Next, you create datasets that represent the structure of the data you want to read or write. A dataset references a linked service and defines the location (e.g., file path, table name) and format (e.g., CSV, Parquet, JSON). For relational sources, you specify the schema mapping. Datasets are not the actual data but pointers; they allow ADF to understand how to interact with the data.

3

Create Pipeline with Activities

You then create a pipeline and add activities. For a copy activity, you configure the source (dataset) and sink (dataset). You can also set transformation activities like 'Data Flow' or 'Stored Procedure'. Control activities like 'If Condition' or 'ForEach' allow branching and looping. Each activity can have dependencies on previous activities, forming a directed acyclic graph (DAG).

4

Configure Trigger and Publish

After building the pipeline, you create a trigger to automate execution. Triggers can be schedule-based (e.g., every hour) or event-based (e.g., when a new blob appears). You must publish the pipeline (using 'Publish All' button or CI/CD) to deploy the changes to the ADF service. Until published, changes are only in the live mode or Git branch.

5

Monitor and Troubleshoot

Once the pipeline runs, you can monitor it in the ADF Monitor tab. You see pipeline runs, activity runs, and error details. For each run, you can view input/output JSON, duration, and logs. If a copy activity fails, you can check the error message, which often indicates source/sink connectivity issues or schema mismatches. You can also set up alerts via Azure Monitor.
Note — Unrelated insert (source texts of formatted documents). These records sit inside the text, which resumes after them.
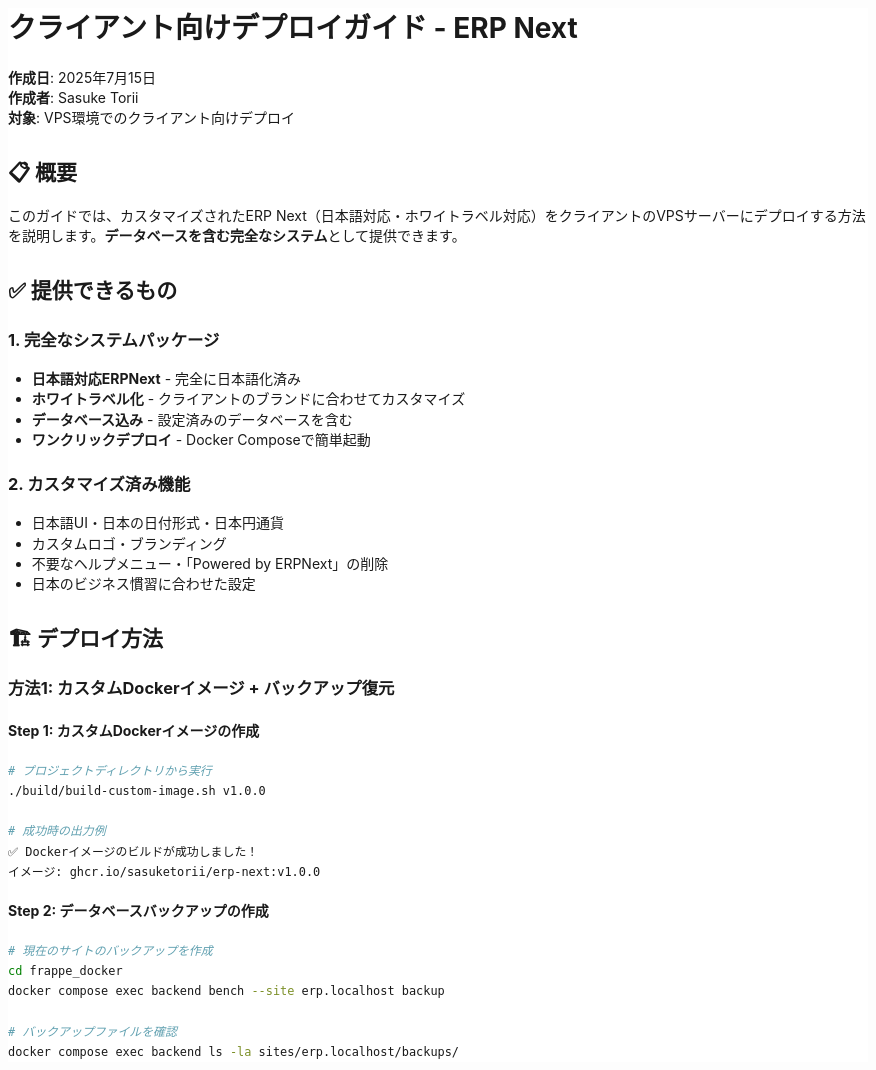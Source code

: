 # クライアント向けデプロイガイド - ERP Next

**作成日**: 2025年7月15日  
**作成者**: Sasuke Torii  
**対象**: VPS環境でのクライアント向けデプロイ

## 📋 概要

このガイドでは、カスタマイズされたERP Next（日本語対応・ホワイトラベル対応）をクライアントのVPSサーバーにデプロイする方法を説明します。**データベースを含む完全なシステム**として提供できます。

## ✅ 提供できるもの

### 1. 完全なシステムパッケージ
- **日本語対応ERPNext** - 完全に日本語化済み
- **ホワイトラベル化** - クライアントのブランドに合わせてカスタマイズ
- **データベース込み** - 設定済みのデータベースを含む
- **ワンクリックデプロイ** - Docker Composeで簡単起動

### 2. カスタマイズ済み機能
- 日本語UI・日本の日付形式・日本円通貨
- カスタムロゴ・ブランディング
- 不要なヘルプメニュー・「Powered by ERPNext」の削除
- 日本のビジネス慣習に合わせた設定

## 🏗️ デプロイ方法

### 方法1: カスタムDockerイメージ + バックアップ復元

#### Step 1: カスタムDockerイメージの作成

```bash
# プロジェクトディレクトリから実行
./build/build-custom-image.sh v1.0.0

# 成功時の出力例
✅ Dockerイメージのビルドが成功しました！
イメージ: ghcr.io/sasuketorii/erp-next:v1.0.0
```

#### Step 2: データベースバックアップの作成

```bash
# 現在のサイトのバックアップを作成
cd frappe_docker
docker compose exec backend bench --site erp.localhost backup

# バックアップファイルを確認
docker compose exec backend ls -la sites/erp.localhost/backups/
```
What This Looks Like on the Job

Enterprise Scenario 1: Incremental Data Load from On-Premises SQL Server to Azure Synapse Analytics

A retail company needs to load daily sales data from their on-premises SQL Server to Azure Synapse Analytics for reporting. They use ADF with a self-hosted integration runtime installed on a VM in their local network. The pipeline uses a tumbling window trigger to run every hour, copying only new or modified rows using a watermark column (e.g., LastModifiedDate). The copy activity uses staging via Azure Blob Storage to improve performance (PolyBase). In production, they handle 500 GB of data per day. Common issues include the self-hosted IR going offline due to network changes, causing pipeline failures; they mitigate this by deploying multiple nodes in a high-availability cluster.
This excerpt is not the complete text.